Factory 798 isn’t necessarily what you’d expect to find in a communist country. This arts district is peppered with industrial spaces turned art galleries, showcasing contemporary art, photography and abstract sculpture.
Located in the Dashanzi area, this former state-owned factory can be tough to find but, those who venture beyond central Beijing will be rewarded with trendy cafes and awesome art designed by Chinese and Taiwanese artists.
First stop was the visitor’s information center for a map and a list of the day’s lectures, dance performances and film screenings. Next, a little gallery hopping, absorbing all styles of artistic expression: everything from Japanese video installations, to experimental nude photographs, to pop-art representations of Chairman Mao.
Post exhibit, I popped into one of the many cafés dotting the district. I ordered a cinnamon cappuccino and a plate of pesto pasta drizzled with goat cheese. In the land of the dumpling, it felt odd to be eating this style of cuisine. This is communist China? I thought to myself while nibbling on a fork-full of green penne.
In a country that implemented the Cultural Revolution and once condemned artists now allows a modern art district. Though the Chinese government isn’t financially nurturing the arts, “they’re not storming buildings to burn down paintings either,” confessed a Finnish curator who worked in one of the galleries. “Today, a lot of censorship seems to originate from the artists themselves,” she continued. In order to survive, galleries will only carry art that sells. “Instead of art-for art’s sake, artists are creating works that are commercial viable.”

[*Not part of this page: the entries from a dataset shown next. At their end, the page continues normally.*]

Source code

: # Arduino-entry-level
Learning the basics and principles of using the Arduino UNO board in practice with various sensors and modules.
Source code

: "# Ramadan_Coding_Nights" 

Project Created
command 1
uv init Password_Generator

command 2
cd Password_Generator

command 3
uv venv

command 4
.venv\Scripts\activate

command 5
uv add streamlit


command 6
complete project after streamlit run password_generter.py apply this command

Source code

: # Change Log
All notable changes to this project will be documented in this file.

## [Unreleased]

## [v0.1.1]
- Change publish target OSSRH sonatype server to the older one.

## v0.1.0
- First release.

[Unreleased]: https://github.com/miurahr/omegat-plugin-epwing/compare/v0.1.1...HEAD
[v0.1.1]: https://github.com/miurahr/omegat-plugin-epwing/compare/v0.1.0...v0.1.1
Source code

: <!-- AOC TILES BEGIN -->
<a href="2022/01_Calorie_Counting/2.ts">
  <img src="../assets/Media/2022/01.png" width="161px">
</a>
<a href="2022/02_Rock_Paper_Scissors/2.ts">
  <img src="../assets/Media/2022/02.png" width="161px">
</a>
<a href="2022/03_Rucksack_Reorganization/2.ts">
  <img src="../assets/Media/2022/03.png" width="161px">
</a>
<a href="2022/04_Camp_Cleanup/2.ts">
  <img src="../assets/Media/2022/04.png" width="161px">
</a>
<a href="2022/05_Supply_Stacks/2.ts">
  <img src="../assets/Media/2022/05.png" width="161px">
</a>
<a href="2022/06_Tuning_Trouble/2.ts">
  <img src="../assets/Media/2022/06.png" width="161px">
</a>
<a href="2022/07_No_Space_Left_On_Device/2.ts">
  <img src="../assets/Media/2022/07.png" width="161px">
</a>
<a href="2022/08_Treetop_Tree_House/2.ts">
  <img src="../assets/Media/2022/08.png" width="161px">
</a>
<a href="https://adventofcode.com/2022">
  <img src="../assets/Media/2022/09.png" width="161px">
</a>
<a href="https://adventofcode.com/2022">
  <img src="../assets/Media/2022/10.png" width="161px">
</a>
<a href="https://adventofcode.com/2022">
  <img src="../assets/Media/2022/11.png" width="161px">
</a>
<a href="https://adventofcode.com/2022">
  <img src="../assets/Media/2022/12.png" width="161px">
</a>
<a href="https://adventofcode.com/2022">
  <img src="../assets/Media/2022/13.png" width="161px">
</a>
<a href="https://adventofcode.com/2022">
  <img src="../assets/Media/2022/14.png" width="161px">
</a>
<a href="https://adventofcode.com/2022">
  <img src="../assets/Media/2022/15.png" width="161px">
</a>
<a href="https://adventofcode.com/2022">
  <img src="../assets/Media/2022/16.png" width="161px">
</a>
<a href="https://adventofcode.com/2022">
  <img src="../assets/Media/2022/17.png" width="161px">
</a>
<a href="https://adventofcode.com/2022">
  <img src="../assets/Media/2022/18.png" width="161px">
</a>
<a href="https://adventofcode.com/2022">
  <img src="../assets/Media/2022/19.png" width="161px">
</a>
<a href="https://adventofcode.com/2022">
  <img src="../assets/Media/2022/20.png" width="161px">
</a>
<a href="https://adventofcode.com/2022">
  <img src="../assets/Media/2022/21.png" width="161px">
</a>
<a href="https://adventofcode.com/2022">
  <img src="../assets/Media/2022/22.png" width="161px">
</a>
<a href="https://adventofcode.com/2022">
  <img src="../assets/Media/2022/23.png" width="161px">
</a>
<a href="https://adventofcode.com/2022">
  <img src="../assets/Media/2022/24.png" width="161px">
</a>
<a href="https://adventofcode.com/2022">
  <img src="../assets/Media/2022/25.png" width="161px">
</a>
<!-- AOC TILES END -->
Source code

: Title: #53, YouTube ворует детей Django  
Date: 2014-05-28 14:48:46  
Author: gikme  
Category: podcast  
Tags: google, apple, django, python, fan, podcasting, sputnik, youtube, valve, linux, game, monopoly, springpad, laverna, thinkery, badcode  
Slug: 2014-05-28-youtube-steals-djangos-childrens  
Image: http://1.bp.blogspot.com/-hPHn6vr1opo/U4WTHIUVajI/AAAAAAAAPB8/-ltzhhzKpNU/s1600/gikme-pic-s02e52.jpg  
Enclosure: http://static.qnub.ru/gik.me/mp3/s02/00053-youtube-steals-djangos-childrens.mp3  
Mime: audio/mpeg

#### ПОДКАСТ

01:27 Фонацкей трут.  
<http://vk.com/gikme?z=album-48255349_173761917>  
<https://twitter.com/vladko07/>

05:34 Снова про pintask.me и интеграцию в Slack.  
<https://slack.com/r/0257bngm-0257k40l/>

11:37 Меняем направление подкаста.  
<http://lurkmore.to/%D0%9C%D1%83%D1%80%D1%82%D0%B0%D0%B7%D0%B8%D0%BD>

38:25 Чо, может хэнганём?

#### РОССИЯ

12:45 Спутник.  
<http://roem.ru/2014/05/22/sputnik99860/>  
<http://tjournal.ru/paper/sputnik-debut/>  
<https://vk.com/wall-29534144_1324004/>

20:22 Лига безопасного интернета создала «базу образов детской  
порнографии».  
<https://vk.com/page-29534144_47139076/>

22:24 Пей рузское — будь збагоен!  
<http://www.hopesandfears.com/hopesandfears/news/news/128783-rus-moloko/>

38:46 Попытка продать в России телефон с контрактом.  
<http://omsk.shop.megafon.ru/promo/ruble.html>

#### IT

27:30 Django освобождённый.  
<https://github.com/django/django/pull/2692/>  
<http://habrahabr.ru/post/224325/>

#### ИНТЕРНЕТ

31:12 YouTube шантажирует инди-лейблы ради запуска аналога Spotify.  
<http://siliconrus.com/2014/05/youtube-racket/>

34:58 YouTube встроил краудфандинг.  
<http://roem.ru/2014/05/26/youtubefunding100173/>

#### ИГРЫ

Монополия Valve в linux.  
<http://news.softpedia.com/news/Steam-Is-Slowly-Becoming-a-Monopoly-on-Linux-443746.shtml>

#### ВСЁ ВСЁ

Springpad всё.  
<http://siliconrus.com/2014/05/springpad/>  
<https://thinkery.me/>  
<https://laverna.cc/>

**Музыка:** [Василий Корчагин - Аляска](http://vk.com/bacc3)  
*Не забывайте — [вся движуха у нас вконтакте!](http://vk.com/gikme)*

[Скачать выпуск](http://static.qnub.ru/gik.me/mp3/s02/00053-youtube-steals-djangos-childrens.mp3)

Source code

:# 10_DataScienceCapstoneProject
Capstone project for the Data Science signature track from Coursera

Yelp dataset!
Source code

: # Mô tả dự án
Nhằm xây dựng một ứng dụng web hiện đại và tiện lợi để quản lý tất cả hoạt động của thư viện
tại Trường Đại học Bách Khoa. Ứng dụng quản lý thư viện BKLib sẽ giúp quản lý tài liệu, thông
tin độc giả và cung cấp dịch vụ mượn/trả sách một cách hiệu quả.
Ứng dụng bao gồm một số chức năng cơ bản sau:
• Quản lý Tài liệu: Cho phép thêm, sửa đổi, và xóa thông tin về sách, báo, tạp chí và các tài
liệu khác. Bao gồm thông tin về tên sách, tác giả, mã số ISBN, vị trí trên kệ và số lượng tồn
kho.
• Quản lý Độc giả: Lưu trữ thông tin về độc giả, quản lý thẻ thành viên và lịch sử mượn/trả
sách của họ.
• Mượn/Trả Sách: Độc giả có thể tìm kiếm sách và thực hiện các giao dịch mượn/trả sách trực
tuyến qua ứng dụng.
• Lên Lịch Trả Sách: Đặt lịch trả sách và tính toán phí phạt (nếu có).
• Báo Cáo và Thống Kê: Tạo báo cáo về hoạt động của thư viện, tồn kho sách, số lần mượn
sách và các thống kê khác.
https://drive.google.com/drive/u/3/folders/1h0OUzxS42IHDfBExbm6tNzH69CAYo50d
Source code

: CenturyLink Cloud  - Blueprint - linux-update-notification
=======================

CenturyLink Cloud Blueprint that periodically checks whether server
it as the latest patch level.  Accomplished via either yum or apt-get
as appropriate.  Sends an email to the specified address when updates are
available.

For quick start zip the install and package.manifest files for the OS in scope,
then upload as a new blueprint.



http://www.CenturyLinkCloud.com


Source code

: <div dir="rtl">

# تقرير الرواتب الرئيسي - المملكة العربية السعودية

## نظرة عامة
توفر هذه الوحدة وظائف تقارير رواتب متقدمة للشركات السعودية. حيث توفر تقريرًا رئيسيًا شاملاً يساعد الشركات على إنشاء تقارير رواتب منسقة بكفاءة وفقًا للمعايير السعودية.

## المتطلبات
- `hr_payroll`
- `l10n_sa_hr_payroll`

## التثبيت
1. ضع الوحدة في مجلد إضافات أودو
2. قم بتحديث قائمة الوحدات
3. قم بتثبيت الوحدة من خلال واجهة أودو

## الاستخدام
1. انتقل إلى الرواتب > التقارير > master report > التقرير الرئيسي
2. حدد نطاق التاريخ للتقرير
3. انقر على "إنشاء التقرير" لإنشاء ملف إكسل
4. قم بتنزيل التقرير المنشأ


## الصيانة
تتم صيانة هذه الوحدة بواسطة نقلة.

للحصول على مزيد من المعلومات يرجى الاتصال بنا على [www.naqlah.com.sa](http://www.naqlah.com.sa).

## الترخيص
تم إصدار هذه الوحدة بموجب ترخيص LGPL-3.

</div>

The result is revolution-less art; cool to look at, but ultimately, it lacks a strong social message. In the past, many Chinese creative types, journalists and web bloggers have been arrested and jailed for expressing their views. I can see how, whether this censorship is self-imposed or not, being cautious is probably best.
For the art-lover traveling through Beijing, Factory 798 is well worth the trip. Expect cute boutiques, art installations and, at the very least if the art doesn’t move you, you’ll be guaranteed a great dish of pesto pasta.